AYM geçtiğimiz Aralık ayında, TCK’daki “Suç işlemek amacıyla örgüt kurma” başlıklı 220’nci maddesindeki, “Örgüte üye olmamakla birlikte örgüt adına suç işleyen kişi, ayrıca örgüte üye olmak suçundan da cezalandırılır. Örgüte üye olmak suçundan dolayı verilecek ceza yarısına kadar indirilebilir. Bu fıkra hükmü sadece silahlı örgütler hakkında uygulanır” hükmünü Anayasa’ya aykırı olduğu gerekçesiyle iptal etmişti.
AYM öncesinde uzun yargılamalar için Komisyon süreci
Adalet Bakanlığı bünyesinde geçici süreyle görev yürüten İnsan Hakları Tazminat Komisyonu, artık “Tazminat Komisyonu” adıyla beş kişilik hâkim heyeti, uzun yargılama ve tutukluluk kaynaklı hak ihlali başvurularıyla ilgili talepleri değerlendirecek. Böylece idari birim niteliğinde kurulmuş Komisyon, bir anlamda “yargı mekanizması” yapısına dönüşecek.
Ancak Komisyon’un tazminat talebiyle ilgili değerlendirmesi için süre sınırı olmaması dikkat çekti. Benzeri durum Olağanüstü Hal Komisyonu (OHAL) işleyişinde tartışma konusu olmuştu ve AYM’ye bireysel başvuru yoluyla hak araması sürecini geciktirdiği için eleştirilmişti.
Bu kapsamda, 6384 sayılı “Avrupa İnsan Hakları Mahkemesine Yapılmış Bazı Başvuruların Tazminat Ödenmek Suretiyle Çözümüne Dair Kanun”un adı, “Tazminat Komisyonu’nun Görevleri ile Çalışma Usul ve Esasları Hakkında Kanun” şeklinde değişecek.
Ceza hukuku kapsamındaki soruşturma ve kovuşturmalar ile özel hukuk ve idare hukuku kapsamındaki yargılamaların, makul sürede sonuçlandırılmadığı iddiasıyla manevi tazminat ile Ceza Muhakemesi Kanunu uyarınca koruma tedbirleri nedeniyle oluşan maddi ve manevi her türlü zararın tazmini istemiyle müracaatlar, Komisyon’a yapılacak.
Hükmün açıklanması geriye bırakıldığında artık temyiz yolu açık
Ceza Muhakemesi Kanunu uyarınca yerel mahkemelerce yapılan yargılamalarda hükmün açıklanması geriye bırakıldığında, artık bunun istinaf aşaması olabilecek.

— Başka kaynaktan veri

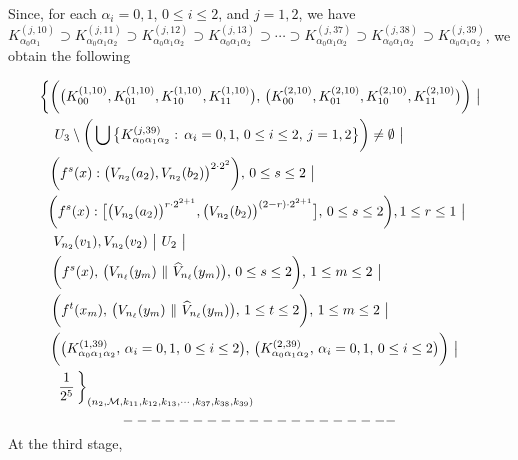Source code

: \documentclass[12pt]{article}
\newcommand{\al}{\alpha}
\begin{document}
\vspace{.3in}

\indent Since, for each $\al_i = 0, 1$, $0 \le i \le 2$, and $j = 1, 2$, we have $K_{\al_0\al_1}^{(j,10)} \supset K_{\al_0\al_1\al_2}^{(j,11)} \supset K_{\al_0\al_1\al_2}^{(j,12)} \supset K_{\al_0\al_1\al_2}^{(j,13)} \supset \cdots \supset K_{\al_0\al_1\al_2}^{(j,37)} \supset K_{\al_0\al_1\al_2}^{(j,38)} \supset K_{\al_0\al_1\al_2}^{(j,39)}$, we obtain the following  

\begin{multline*}
$$
\bigg\{ \bigg(\big(K_{00}^{(1,10)}, K_{01}^{(1,10)}, K_{10}^{(1,10)}, K_{11}^{(1,10)}\big), \, \big(K_{00}^{(2,10)}, K_{01}^{(2,10)}, K_{10}^{(2,10)}, K_{11}^{(2,10)}\big)\bigg) \,\, \big| \\ 
U_3 \setminus \bigg( \bigcup \big\{ K_{\al_0\al_1\al_2}^{(j,39)}: \, \al_i = 0, 1, \, 0 \le i \le 2, \, j = 1, 2 \big\} \bigg) \ne \emptyset \,\, \big| \qquad\quad\,\,\,\,\,\,\,\,\, \\ 
\quad\qquad \bigg(f^s(x) : \big(V_{n_2}(a_2), V_{n_2}(b_2)\big)^{2 \cdot 2^2}\bigg), \, 0 \le s \le 2 \,\, \big| \qquad\qquad\qquad\qquad\qquad\qquad\quad\quad\,\, \\
\bigg(f^s(x) : \big[\big(V_{n_2}(a_2)\big)^{r \cdot 2^{2+1}}, \big(V_{n_2}(b_2)\big)^{(2-r) \cdot 2^{2+1}}\big], \, 0 \le s \le 2\bigg), 1 \le r \le 1 \,\, \big| \,\,\, \\
V_{n_2}(v_1), V_{n_2}(v_2) \,\, \big| \,\, U_2 \,\, \big|  \qquad\qquad\qquad\qquad\qquad\qquad\qquad\qquad\qquad\quad\quad\,\,\, \\ 
\bigg(f^{s}(x), \, \big(V_{n_\ell}(y_m) \,\, \| \,\, \widehat V_{n_\ell}(y_m)\big), \, 0 \le s \le 2\bigg), \, 1 \le m \le 2 \,\, \big| \qquad\qquad\qquad\,\, \\ 
\bigg(f^t(x_m), \, \big(V_{n_\ell}(y_m) \,\, \| \,\, \widehat V_{n_\ell}(y_m)\big), \, 1 \le t \le 2 \bigg), \, 1 \le m \le 2 \,\, \big| \qquad\quad\quad\quad\,\,\,\,\, \\
\,\, \bigg(\big(K_{\al_0\al_1\al_2}^{(1,39)}, \, \al_i = 0,1, \, 0 \le i \le 2\big), \, \big(K_{\al_0\al_1\al_2}^{(2,39)}, \, \al_i = 0, 1, \, 0 \le i \le 2\big)\bigg) \,\, \big| \quad\, \\
\,\, \frac 1{2^5} \, \bigg\}_{(n_2,\mathcal M,k_{11},k_{12},k_{13}, \cdots, k_{37},k_{38},k_{39})} \qquad\qquad\qquad\qquad\qquad\qquad\qquad\quad\,\,\,
$$
\end{multline*}
$$--------------------\vspace{.1in}$$
\indent At the third stage, 
\end{document}
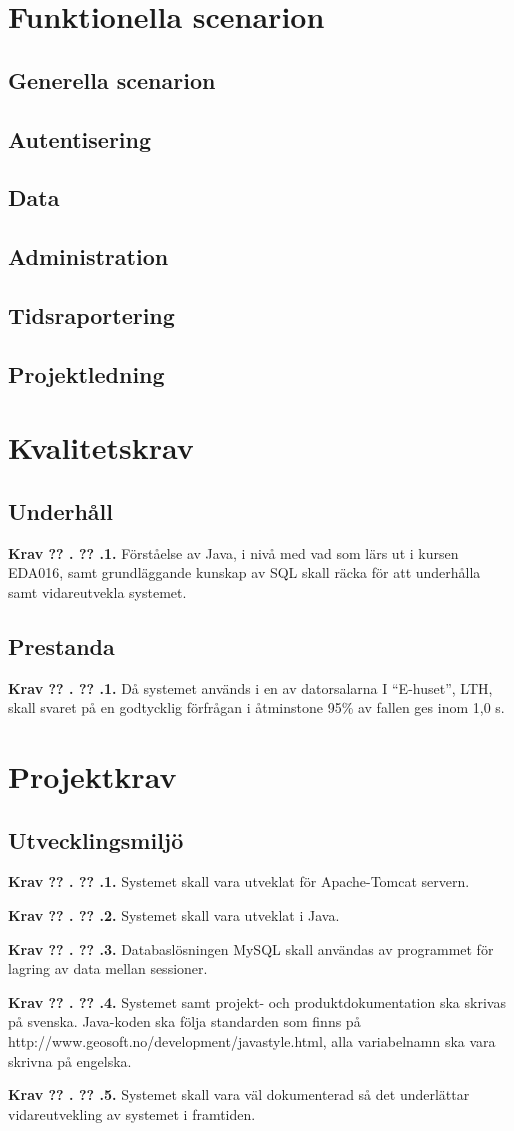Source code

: \documentclass[a4paper]{article}
\newcommand\getcurrentref[1]{%
 \ifnumequal{\value{#1}}{0}
  {??}
  {\the\value{#1}}%
}
\newcommand\requirement[2]{
	\numberedrow{Krav}{#1}{#2}
}
\newcommand\numberedrow[3]{
	\noindent
	\textbf{#1 \getcurrentref{section}.\getcurrentref{subsection}.#2.} #3
	
}
\begin{document}
\section{Funktionella scenarion}
\label{scenarion}
\subsection{Generella scenarion}
\subsection{Autentisering}
\subsection{Data}
\subsection{Administration}
\subsection{Tidsraportering}
\subsection{Projektledning}
\section{Kvalitetskrav}
\subsection{Underhåll}
\requirement{1}{Förståelse av Java, i nivå med vad som lärs ut i kursen EDA016, samt grundläggande kunskap av SQL skall räcka för att underhålla samt vidareutvekla systemet.}
\subsection{Prestanda}
\requirement{1}{Då systemet används i en av datorsalarna I “E-huset”, LTH, skall svaret på en godtycklig förfrågan i åtminstone 95\% av fallen ges inom 1,0 s.}
\section{Projektkrav}
\subsection{Utvecklingsmiljö}
\requirement{1}{Systemet skall vara utveklat för Apache-Tomcat servern.}
\requirement{2}{Systemet skall vara utveklat i Java.}
\requirement{3}{Databaslösningen MySQL skall användas av programmet för lagring av data mellan sessioner.}
\requirement{4}{Systemet samt projekt- och produktdokumentation ska skrivas på svenska. Java-koden ska följa standarden som finns på http://www.geosoft.no/development/javastyle.html, alla variabelnamn ska vara skrivna på engelska.}
\requirement{5}{Systemet skall vara väl dokumenterad så det underlättar vidareutvekling av systemet i framtiden.}
\end{document}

Hükmün açıklanmasının geriye bırakılması kararı, ilk derece mahkemesi sıfatıyla bölge adliye mahkemesi veya Yargıtay tarafından verilirse, temyiz yoluna gidilebilecek.
İtiraz üzerine verilen hükmün sanık lehine olması halinde, eğer itiraz etmemiş diğer sanıklara da uygulanma olanağı varsa bu sanıklar da itiraz etmiş gibi lehte karardan yararlanabilecek.
Bu düzenleme de 1 Haziran’da uygulamaya girecek.